The Travelling Cat Chronicles, by Hiro Awikawa (Random House UK, 2017)
In The Travelling Cat Chronicles, the reader is introduced to Nana, a male cat with an odd name. The name is given to him by Satoru, the man who saves Nana’s life after a bad car accident. The two become fast friends and live together until, for reasons that aren’t explained until much later in the book, Satoru needs to give Nana away.
We are taken on a beautiful journey across Japan as Satoru drives his silver van with Nana sitting beside him, nose pressed up against the window. It is mostly Nana who narrates the story, telling us what he sees as they go from place to place. On their journey, Satoru seeks three old friends and asks them to take in his beloved pet cat, but he won’t tell them why he needs to give Nana up, either.
As we follow this journey, the narrative becomes more complex and takes us into Satoru’s past, to his tragic childhood as it intertwines with the lives of his three friends. Finally, after deciding that none of his friends can take Nana from him, he goes to his Aunt Noriko, who raised him as a young boy. From here I will give no more plot details to avoid spoiling the book.

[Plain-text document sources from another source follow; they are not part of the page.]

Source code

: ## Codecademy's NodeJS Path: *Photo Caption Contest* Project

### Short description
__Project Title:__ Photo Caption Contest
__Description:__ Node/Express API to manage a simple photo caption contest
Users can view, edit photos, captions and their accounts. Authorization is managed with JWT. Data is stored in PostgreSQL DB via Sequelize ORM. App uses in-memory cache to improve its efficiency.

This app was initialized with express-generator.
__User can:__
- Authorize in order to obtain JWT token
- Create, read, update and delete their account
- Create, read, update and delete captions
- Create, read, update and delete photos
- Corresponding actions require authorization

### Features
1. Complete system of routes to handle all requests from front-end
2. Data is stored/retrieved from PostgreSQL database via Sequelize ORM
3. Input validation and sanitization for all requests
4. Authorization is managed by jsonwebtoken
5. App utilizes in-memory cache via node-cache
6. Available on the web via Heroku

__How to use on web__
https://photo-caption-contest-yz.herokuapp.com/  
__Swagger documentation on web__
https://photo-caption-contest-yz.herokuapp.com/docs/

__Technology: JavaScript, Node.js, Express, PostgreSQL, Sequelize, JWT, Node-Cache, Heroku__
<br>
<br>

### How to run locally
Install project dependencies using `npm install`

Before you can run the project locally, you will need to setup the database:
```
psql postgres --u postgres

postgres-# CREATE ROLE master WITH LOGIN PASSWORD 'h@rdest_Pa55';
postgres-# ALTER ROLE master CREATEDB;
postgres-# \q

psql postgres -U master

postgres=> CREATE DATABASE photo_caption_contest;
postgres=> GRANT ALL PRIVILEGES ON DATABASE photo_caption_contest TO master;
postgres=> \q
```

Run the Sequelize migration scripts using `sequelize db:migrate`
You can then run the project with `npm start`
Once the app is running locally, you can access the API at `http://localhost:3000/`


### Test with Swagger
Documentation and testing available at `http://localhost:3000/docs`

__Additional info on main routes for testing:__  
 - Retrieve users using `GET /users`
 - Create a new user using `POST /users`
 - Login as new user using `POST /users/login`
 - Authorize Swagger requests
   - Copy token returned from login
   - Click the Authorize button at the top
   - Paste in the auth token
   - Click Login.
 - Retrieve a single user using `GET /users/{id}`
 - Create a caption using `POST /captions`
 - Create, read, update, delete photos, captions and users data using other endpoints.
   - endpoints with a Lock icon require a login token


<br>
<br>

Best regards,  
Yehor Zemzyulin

This novel is heart-wrenching and yet often incredibly funny. It is also inspiring, as it shows us the very best of life – the love between people, and between humans and animals. Satoru is an almost angelic figure, and the cat’s devotion to him, in turn, is admirable. I particularly enjoyed the cat’s perspective, which the author attempts to give yet at the same time compelling his narrator to do the seemingly inexplicable things that cats do. The result is a warm and funny novel.